Acabamos de asistir al segundo entierro de Franco; un tercer sepelio, el político, no se produjo aunque la mayoría lo dimos por hecho aprobada la Constitución del 78, y sellado para siempre tras el fallido y esperpéntico golpe de Tejero. El largo trecho de tiempo (más de un año) que media entre el anuncio del presidente, Pedro Sánchez, de llevarlo a cabo y su materialización, nos da una buena pista de lo complicado que es tratar con las momias (y memoria) de los dictadores.
El nuestro no es un caso singular. Si lo comparamos con las peripecias de otros sátrapas contemporáneos como Mussolini, Tito o Ceaucescu, por ejemplo, encontramos grandes similitudes: mantienen legiones de seguidores que les veneran como a grandes santos milagreros. Por ello, estremece que en nuestro país toda la derecha (menos Vox, que se coloca en la vanguardia de la defensa de su memoria y quizás de su legado y ejecutoria) no quiera ver la realidad y diga que son cosas del pasado que en nada nos beneficia removerlas; que lo nuestro es hacer posible el mejor presente y preocuparnos por el futuro. Como si dar la espalda al pasado diera el pasaporte del futuro. Sin ir más lejos, la obra y la palabra del historiador Santos Juliá, fallecido hace unos días, dan ejemplo de lo contrario: su extenso y minucioso conocimiento de nuestro pasado (siglos XIX y XX) le valió (y nos ayudó) como ninguna otra mano para entender el presente y enfrentarnos con las tinieblas del futuro.
La presencia latente del dictador y su influencia en la imagen exterior de España la muestran innumerables indicadores. Uno de ellos, y no el menor, era su exposición despreocupada a todo aquel que tuviera la necesidad de “besar el santo” en su impresionante mausoleo de Cuelgamuros. Decenas de miles de visitas al año, y no todas de romeros. Otra también destacada nos la ofrece la enorme expectación periodística mundial que ha despertado la inhumación. Medio millar de periodistas de 17 países se acreditaron para seguir el vuelo del africanista con sus antecedentes y epílogo en Mingorrubio.

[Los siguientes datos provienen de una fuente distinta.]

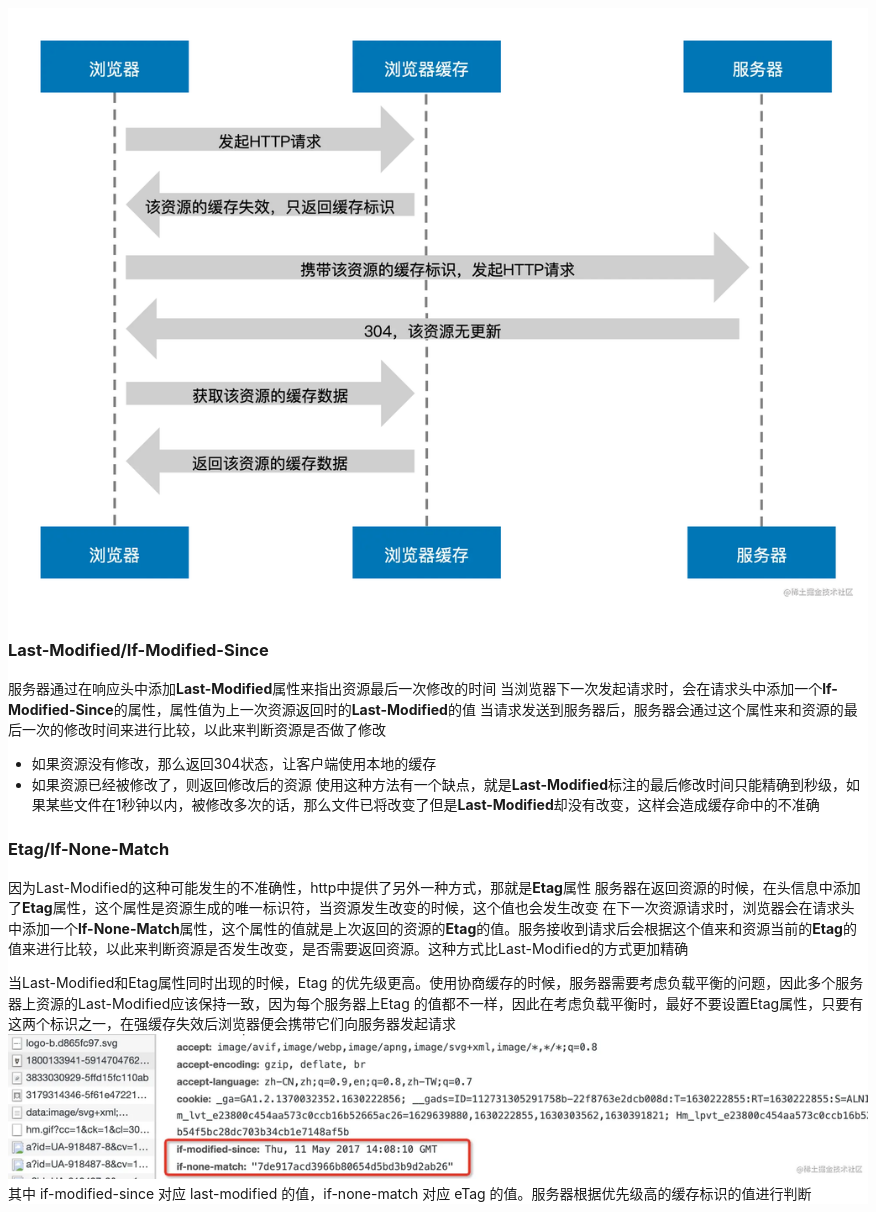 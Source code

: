 ![image](.../../image/4.png)

### Last-Modified/If-Modified-Since

服务器通过在响应头中添加**Last-Modified**属性来指出资源最后一次修改的时间
当浏览器下一次发起请求时，会在请求头中添加一个**lf-Modified-Since**的属性，属性值为上一次资源返回时的**Last-Modified**的值
当请求发送到服务器后，服务器会通过这个属性来和资源的最后一次的修改时间来进行比较，以此来判断资源是否做了修改

- 如果资源没有修改，那么返回304状态，让客户端使用本地的缓存
- 如果资源已经被修改了，则返回修改后的资源
使用这种方法有一个缺点，就是**Last-Modified**标注的最后修改时间只能精确到秒级，如果某些文件在1秒钟以内，被修改多次的话，那么文件已将改变了但是**Last-Modified**却没有改变，这样会造成缓存命中的不准确

### Etag/If-None-Match

因为Last-Modified的这种可能发生的不准确性，http中提供了另外一种方式，那就是**Etag**属性
服务器在返回资源的时候，在头信息中添加了**Etag**属性，这个属性是资源生成的唯一标识符，当资源发生改变的时候，这个值也会发生改变
在下一次资源请求时，浏览器会在请求头中添加一个**lf-None-Match**属性，这个属性的值就是上次返回的资源的**Etag**的值。服务接收到请求后会根据这个值来和资源当前的**Etag**的值来进行比较，以此来判断资源是否发生改变，是否需要返回资源。这种方式比Last-Modified的方式更加精确

当Last-Modified和Etag属性同时出现的时候，Etag 的优先级更高。使用协商缓存的时候，服务器需要考虑负载平衡的问题，因此多个服务器上资源的Last-Modified应该保持一致，因为每个服务器上Etag 的值都不一样，因此在考虑负载平衡时，最好不要设置Etag属性，只要有这两个标识之一，在强缓存失效后浏览器便会携带它们向服务器发起请求
![image](.../../image/5.png)
其中 if-modified-since 对应 last-modified 的值，if-none-match 对应 eTag 的值。服务器根据优先级高的缓存标识的值进行判断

El recuerdo de la larga dictadura de Franco no se hizo ceniza como dan a entender tantos de los que le siguieron. La opinión pública del occidente democrático y la propaganda en el bloque comunista entorno a la URSS siguieron sus malas andanzas durante la guerra civil y décadas después, hasta almacenar en su memoria demasiados horrores como para que se desvanezcan en unos cuantos años. Y los máximos responsables de la Transición, que tanto alcanzaron, casi llegan a olvidarse del dictador al entender que la España democrática, coronada ante el mundo con el éxito de la Expo de Sevilla y las olimpiadas de Barcelona, había enterrado para siempre el recuerdo del gallego tan apestosamente anillado a la imagen de España en el mundo.
Es por ello que este golpe de mano del presidente del Gobierno “más provisional” de la democracia (y el tesón sin desmayo de Carmen Calvo) es mucho más que el fin de una afrenta moral, como lo ha calificado Sánchez; debería ser la vuelta de tuerca definitiva para que nuestro entorno más inmediato deje de tener sospechas sobre nuestra calidad democrática. Que se dejen de atender las prédicas de los Puigdemont de toda laya sobre la España autoritaria y opresora que muchos europeos -y otros que no lo son – llegan a creer. Mucho se ha acusado al presidente socialista de abusar del vuelo de Franco para practicar un asfixiante electoralismo. Y lo ha habido, aunque el beneficio para España, su decencia e imagen democrática internacional es inmensamente mayor que la posible cosecha de votos extras para su zurrón.